Le contrôle URSSAF : l’importance de la forme
L’URSSAF capte les cotisations afin de financer le système de sécurité sociale français.
De très nombreux contrôles sont mis en oeuvre. On contrôle les entreprises tous les 4/5 ans.
79.000 contrôles chaque année sont diligentées par les URSSAF. C’est deux fois plus que le FISC.
7 cas de contrôles sur 10 donnent lieu à un redressement.
Les cas de contrôles sont très fréquents : en cas de non respect du formalisme des frais professionnels, de l’épargne salariale, des avantages en nature, du véhicule de fonction etc.
Procédure devant la cour d’appel d’Amiens. Le fait générateur était des frais professionnels rejetés par l’URSSAF.
Une mise ne demeure a été envoyée et le cotisant avait saisi la caisse de recours amiable. C’est une première étape administrative avant que le dossier ne prenne une tournure judiciaire.
Le tribunal judiciaire a donné gain de cause à la société en disant que l’URSSAF avait sollicité un cabinet d’experts comptables extérieurs à la société.

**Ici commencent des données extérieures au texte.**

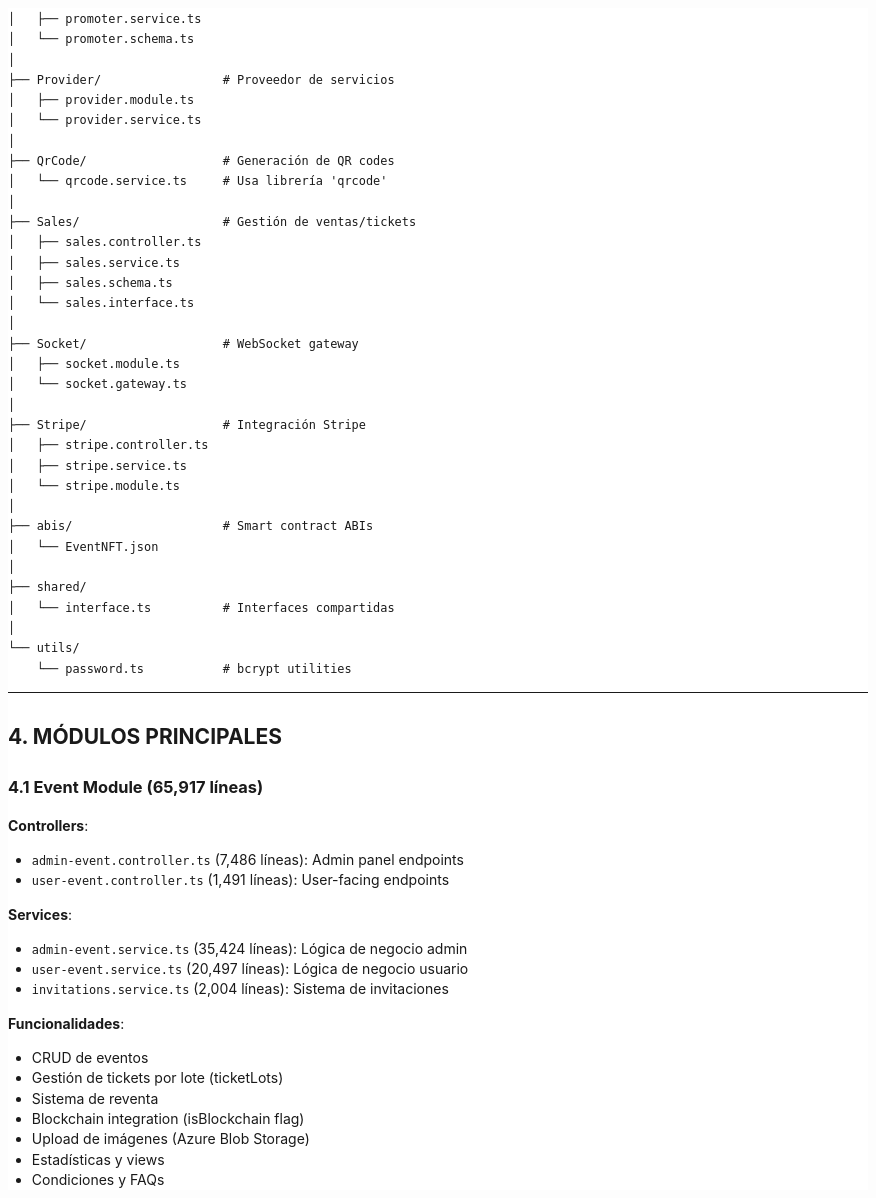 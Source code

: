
 ```
│   ├── promoter.service.ts
│   └── promoter.schema.ts
│
├── Provider/                 # Proveedor de servicios
│   ├── provider.module.ts
│   └── provider.service.ts
│
├── QrCode/                   # Generación de QR codes
│   └── qrcode.service.ts     # Usa librería 'qrcode'
│
├── Sales/                    # Gestión de ventas/tickets
│   ├── sales.controller.ts
│   ├── sales.service.ts
│   ├── sales.schema.ts
│   └── sales.interface.ts
│
├── Socket/                   # WebSocket gateway
│   ├── socket.module.ts
│   └── socket.gateway.ts
│
├── Stripe/                   # Integración Stripe
│   ├── stripe.controller.ts
│   ├── stripe.service.ts
│   └── stripe.module.ts
│
├── abis/                     # Smart contract ABIs
│   └── EventNFT.json
│
├── shared/
│   └── interface.ts          # Interfaces compartidas
│
└── utils/
    └── password.ts           # bcrypt utilities
```

---

## 4. MÓDULOS PRINCIPALES

### 4.1 Event Module (65,917 líneas)

**Controllers**:
- `admin-event.controller.ts` (7,486 líneas): Admin panel endpoints
- `user-event.controller.ts` (1,491 líneas): User-facing endpoints

**Services**:
- `admin-event.service.ts` (35,424 líneas): Lógica de negocio admin
- `user-event.service.ts` (20,497 líneas): Lógica de negocio usuario
- `invitations.service.ts` (2,004 líneas): Sistema de invitaciones

**Funcionalidades**:
- CRUD de eventos
- Gestión de tickets por lote (ticketLots)
- Sistema de reventa
- Blockchain integration (isBlockchain flag)
- Upload de imágenes (Azure Blob Storage)
- Estadísticas y views
- Condiciones y FAQs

Il est très tentant de faire appel à quelqu’un d’extérieur à la société pour faire les choses plus rapidement.
Mais le seul interlocuteur possible de l’URSSAF est le chef d’entreprise.
La cour d’appel d’Amiens confirme la décision du Tribunal Judiciaire.
La procédure est le synonyme de la liberté. Si elle n’est pas respectée, ce sera la nullité du contrôle.